Finally, my worst nightmare came true. My mom called me one evening and asked me if there was anything I wanted to tell her. I said no, and she pressed further. She asked me point blank if I was still in school. I tried lying again, but finally I just broke down and began sobbing. Over the next few hours, I tried my best to explain things to her. She was in Gainesville a week later and moved me out of my apartment there and brought me back home to South Florida. She and my dad were shocked that the lies had gone on for so long, but they tried to be as supportive as they could. They made two conditions for my coming back home and living in their house – that I would go see a psychiatrist and that I would get a job. Within a few weeks, I had seen a doctor and was diagnosed with major depression and social anxiety. There was a little bit of guess and check involved, but we finally found a good combination of medications for me. I found a full-time job, my first real job, and had enrolled in the community college down there. Things were really looking up for me. I maintained a 4.0 GPA at BCC and completed all but one class needed for my AA.
In May of 2006, I moved up to Jacksonville to transfer to UNF. My younger brother, J, had just finished his freshman year there, so he and I found an apartment and moved in together. My parents were nervous about letting me go off on my own again, but we all agreed on open communication and honesty. Unfortunately, within a very short period of time, I had stopped taking my medication and was falling back into old habits – skipping class, not showing up for work, sleeping day and night. My brother called me out on it pretty quickly, and I went and found a doctor up here to get back on track. I had a really rough time with the medications this doctor prescribed, and had my first manic episode that fall. I was diagnosed with Bipolar Disorder and began a nightmarish rollercoaster. At one point, I was on eight different medications each day. A couple for the bipolar disorder, a few for my social anxiety, one to help me sleep, and a handful more to counteract the side effects from all the other pills. I was a walking zombie. Never asleep, never awake. I began having hallucinations and having bizarre urges and behavior. I found that I couldn’t sit still for even a minute. Every fiber inside my body was aching and I felt like I wanted to tear my skin off to make it stop. Walking was painful, but pacing was the only thing that seemed to help. I was taking a full course load at UNF and working three part-time jobs. The mania kept me up long hours at night. I’d wake up in the morning and vaguely remembering having driven to Wal-Mart at 3am to purchase hundreds of dollars worth of scrapbooking supplies. I was spending money like crazy. I had opened up at least half a dozen credit cards and quickly maxed them all out. I’m still not sure what I bought, but the bills didn’t lie.
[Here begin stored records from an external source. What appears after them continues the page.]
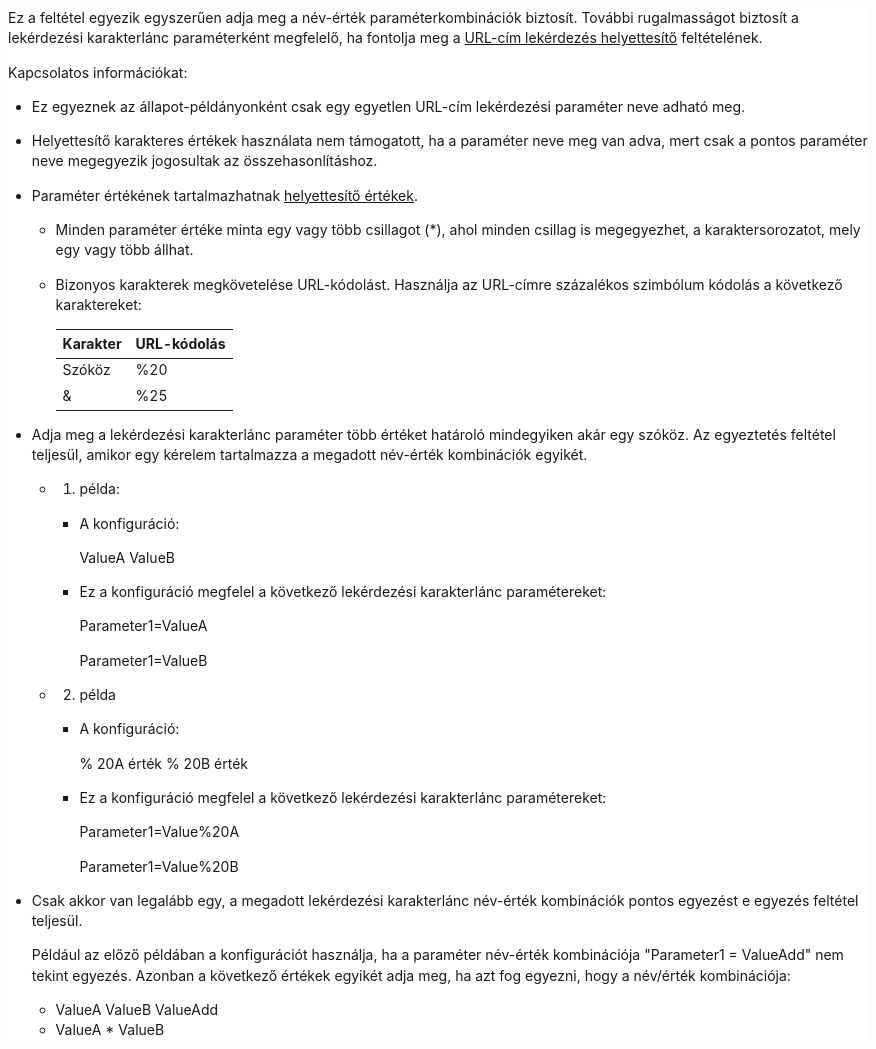 Ez a feltétel egyezik egyszerűen adja meg a név-érték paraméterkombinációk biztosít. További rugalmasságot biztosít a lekérdezési karakterlánc paraméterként megfelelő, ha fontolja meg a [URL-cím lekérdezés helyettesítő](#url-query-wildcard) feltételének.

Kapcsolatos információkat:
- Ez egyeznek az állapot-példányonként csak egy egyetlen URL-cím lekérdezési paraméter neve adható meg.
    
- Helyettesítő karakteres értékek használata nem támogatott, ha a paraméter neve meg van adva, mert csak a pontos paraméter neve megegyezik jogosultak az összehasonlításhoz.
- Paraméter értékének tartalmazhatnak [helyettesítő értékek](cdn-rules-engine-reference.md#wildcard-values).
   - Minden paraméter értéke minta egy vagy több csillagot (*), ahol minden csillag is megegyezhet, a karaktersorozatot, mely egy vagy több állhat.
   - Bizonyos karakterek megkövetelése URL-kódolást. Használja az URL-címre százalékos szimbólum kódolás a következő karaktereket:

       Karakter | URL-kódolás
       ----------|---------
       Szóköz     | %20
       &         | %25

- Adja meg a lekérdezési karakterlánc paraméter több értéket határoló mindegyiken akár egy szóköz. Az egyeztetés feltétel teljesül, amikor egy kérelem tartalmazza a megadott név-érték kombinációk egyikét.

   - 1. példa:

     - A konfiguráció:

       ValueA ValueB

     - Ez a konfiguráció megfelel a következő lekérdezési karakterlánc paramétereket:

       Parameter1=ValueA
    
       Parameter1=ValueB

   - 2. példa

     - A konfiguráció: 

        % 20A érték % 20B érték

     - Ez a konfiguráció megfelel a következő lekérdezési karakterlánc paramétereket:

       Parameter1=Value%20A

       Parameter1=Value%20B

- Csak akkor van legalább egy, a megadott lekérdezési karakterlánc név-érték kombinációk pontos egyezést e egyezés feltétel teljesül.

   Például az előző példában a konfigurációt használja, ha a paraméter név-érték kombinációja "Parameter1 = ValueAdd" nem tekint egyezés. Azonban a következő értékek egyikét adja meg, ha azt fog egyezni, hogy a név/érték kombinációja:

   - ValueA ValueB ValueAdd
   - ValueA * ValueB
My family was very worried about me at this point. I finally stopped seeing this doctor and went in search of one who didn’t dispense medicine like tic-tacs. We found out that the muscle aches were caused by a condition brought on by one of my medications. It was called akasthesia, and from what I have read about this condition, I had a very severe form of it. I bounced from doctor to doctor, and therapist to therapist, trying to find someone who would fix me. I was scared and felt very alone during this time.
Lord, hear my prayer; let my cry come to you. Do not hide your face from me now that I am in distress. Turn your ear to me; when I call, answer me quickly.